調整を重ねてタイミングを図り、鶴田町では11月10日~16日、さつま町では11月25日~12月1日にかけて実施。鶴田町からは5名、さつま町からは8名が参加しました。
気候や収穫・運搬方法の違いに刺激を受ける参加者
収穫支援の参加者は、リンゴとミカンは同じ果樹でも収穫方法や扱い方、運搬方法など数多くの違いがあることに驚き、発見になったと話しています。
リンゴは傷を付けてはいけないので、下に転がしたり置いたりはせずに、収穫したらかごに入れて丁寧に扱います。それに対して、ミカンは収穫したら袋にまとめて入れておき、コンテナに入れるときは転がしてガラガラと移します。だから鶴田町の人たちは「こんな風にミカンを転がしていいんですか。」と驚いていたそう。作業車両もミカンの果樹そばまで乗り付けるなど、運搬方法も大きく違いました。
「気候も全然違いますよね。11月の青森はマイナスになる冷え込みで、リンゴをもぐときに、上に積もった雪が落ちてきます。2~3時間も作業していると手が動かなくなったようで、参加者は体験して初めて知る苦労があったと話していました。」(さつま町むつみ会援農協議会 寺脇さん)
最終日の晩に行われた交流会では、害虫の駆除や草刈り方法など、農業技術の話題でも盛り上がったそう。普段接する機会のない、気候も作物も違う地域のノウハウを知る貴重な機会となりました。
信頼を生む交流が、産地に新たな風を吹き込む
「収穫を手伝ってもらった農業者たちも、いい仕事をしてもらったと非常に喜んでいました。そして何よりも、初めてリンゴやミカン収穫を体験する感動が何物にも代えがたいですね。
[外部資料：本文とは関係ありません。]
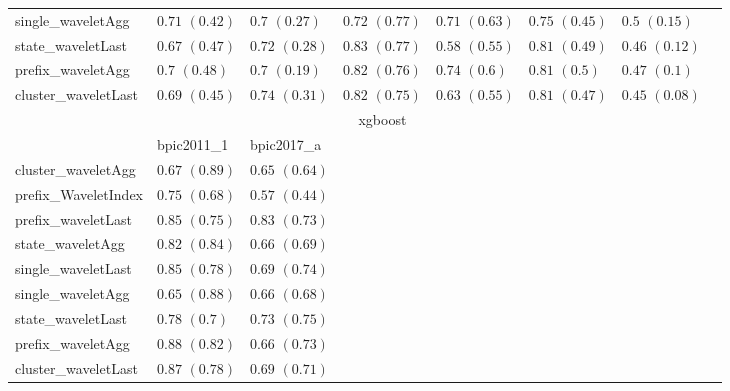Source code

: \documentclass[twoside,11pt]{Latex/Classes/PhDthesisPSnPDF}
\begin{document}
\begin{table}[h]
{\begin{tabular}{llllllll}
				single\_waveletAgg & $0.71$ ${(0.42)}$ & $0.7$ ${(0.27)}$ & $0.72$ ${(0.77)}$ & $0.71$ ${(0.63)}$ & $0.75$ ${(0.45)}$ & $0.5$ ${(0.15)}$ \\
				state\_waveletLast & $0.67$ ${(0.47)}$ & $0.72$ ${(0.28)}$ & $0.83$ ${(0.77)}$ & $0.58$ ${(0.55)}$ & $0.81$ ${(0.49)}$ & $0.46$ ${(0.12)}$ \\
				prefix\_waveletAgg & $0.7$ ${(0.48)}$ & $0.7$ ${(0.19)}$ & $0.82$ ${(0.76)}$ & $\mathbf{0.74}$ $\mathbf{(0.6)}$  & $0.81$ ${(0.5)}$ & $0.47$ ${(0.1)}$ \\
				cluster\_waveletLast & $0.69$ ${(0.45)}$ & $0.74$ ${(0.31)}$ & $0.82$ ${(0.75)}$ & $0.63$ ${(0.55)}$ & $0.81$ ${(0.47)}$ & $0.45$ ${(0.08)}$ \\
				\bottomrule
				\toprule
				& \multicolumn{5}{c}{xgboost}
				\\
				& bpic2011\_1 & bpic2017\_a
				\\ \midrule
				cluster\_waveletAgg & $0.67$ ${(0.89)}$ & $0.65$ ${(0.64)}$ \\
				prefix\_WaveletIndex & $0.75$ ${(0.68)}$ & $0.57$ ${(0.44)}$ \\
				prefix\_waveletLast & $0.85$ ${(0.75)}$ & $0.83$ ${(0.73)}$ \\
				state\_waveletAgg & $0.82$ ${(0.84)}$ & $0.66$ ${(0.69)}$ \\
				single\_waveletLast & $0.85$ ${(0.78)}$ & $0.69$ ${(0.74)}$ \\
				single\_waveletAgg & $0.65$ ${(0.88)}$ & $0.66$ ${(0.68)}$ \\
				state\_waveletLast & $0.78$ ${(0.7)}$ & $0.73$ ${(0.75)}$ \\
				prefix\_waveletAgg & $0.88$ ${(0.82)}$ & $0.66$ ${(0.73)}$ \\
				cluster\_waveletLast & $0.87$ ${(0.78)}$ & $0.69$ ${(0.71)}$ \\
				\bottomrule
	

		\end{tabular}%
	}
\end{table}
\end{document}
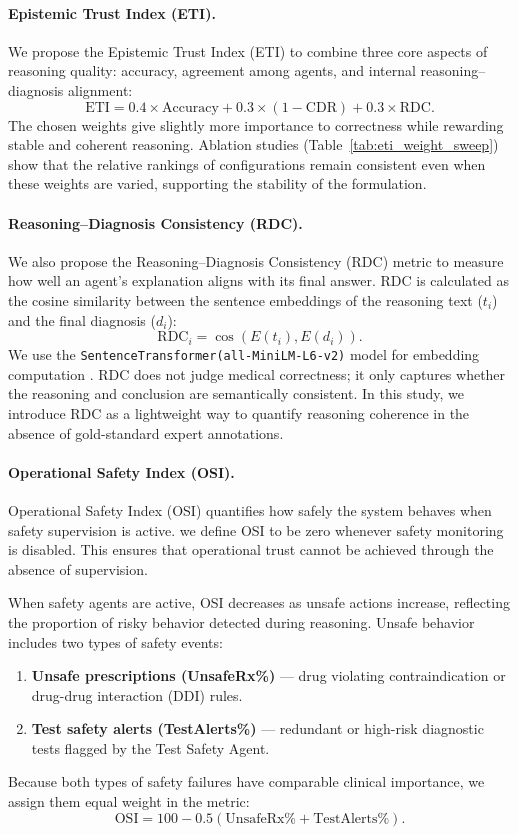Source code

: \documentclass[letterpaper]{article} %
\begin{document}
\paragraph{Epistemic Trust Index (ETI).}
We propose the Epistemic Trust Index (ETI) to combine three core aspects of reasoning quality:  
accuracy, agreement among agents, and internal reasoning–diagnosis alignment:
\[
\mathrm{ETI} = 0.4 \times \mathrm{Accuracy} + 0.3 \times (1 - \mathrm{CDR}) + 0.3 \times \mathrm{RDC}.
\]
The chosen weights give slightly more importance to correctness while rewarding stable and coherent reasoning.  
Ablation studies (Table~\ref{tab:eti_weight_sweep}) show that the relative rankings of configurations remain consistent even when these weights are varied, supporting the stability of the formulation.

\paragraph{Reasoning–Diagnosis Consistency (RDC).}
We also propose the Reasoning–Diagnosis Consistency (RDC) metric to measure how well an agent’s explanation aligns with its final answer.  
RDC is calculated as the cosine similarity between the sentence embeddings of the reasoning text ($t_i$) and the final diagnosis ($d_i$):
\[
\mathrm{RDC}_i = \cos(E(t_i), E(d_i)).
\]
We use the \texttt{SentenceTransformer(all-MiniLM-L6-v2)} model for embedding computation \cite{reimers2019sentencebert}.  
RDC does not judge medical correctness; it only captures whether the reasoning and conclusion are semantically consistent.  
In this study, we introduce RDC as a lightweight way to quantify reasoning coherence in the absence of gold-standard expert annotations.

\paragraph{Operational Safety Index (OSI).}
Operational Safety Index (OSI) quantifies how safely the system behaves when safety supervision is active. we define OSI to be zero whenever safety monitoring is disabled. This ensures that operational trust cannot be achieved through the absence of supervision.

When safety agents are active, OSI decreases as unsafe actions increase, reflecting the proportion of risky behavior detected during reasoning.  
Unsafe behavior includes two types of safety events:
\begin{enumerate}
    \item \textbf{Unsafe prescriptions (UnsafeRx\%)} — drug violating contraindication or drug-drug interaction (DDI) rules.
    \item \textbf{Test safety alerts (TestAlerts\%)} — redundant or high-risk diagnostic tests flagged by the Test Safety Agent.
\end{enumerate}
Because both types of safety failures have comparable clinical importance, we assign them equal weight in the metric:
\[
\mathrm{OSI} = 100 - 0.5(\text{UnsafeRx\%} + \text{TestAlerts\%}).
\]
\end{document}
タイミングや費用などさまざまなハードルはありますが、今後も何かしらの形で地域交流は続けていきたいです。」(さつま町むつみ会援農協議会 寺脇さん)
今回の事業とは別に、さつま町と鶴田町との交流で生まれたものに「葡萄(ぶどう)のお酒フィレール」があります。
「鶴田町の町長さんから青森のスチューベンで焼酎作ってほしいという依頼があり、さつま町の老舗・軸屋酒造に相談をしながら、スチューベンと焼酎の両方の良さを生かしたリキュールタイプのお酒を造りました。」
商品名の「フィレール」はフランス語で「紡ぐ」を意味します。青森の言葉がフランス語のように聞こえること、そしてさつま町と鶴田町それぞれの特産品を紡いでいくことから名づけられました。
ヒガンバナの風景に収穫支援、2つの町の特産品を生かしたリキュール、一枚のハガキがもたらした偶然が、さつま町と鶴田町に新しい風を吹き込んでいます。根底で支えているのは、決して大規模ではないけれど地道で長い丁寧な付き合いが培った絆でした。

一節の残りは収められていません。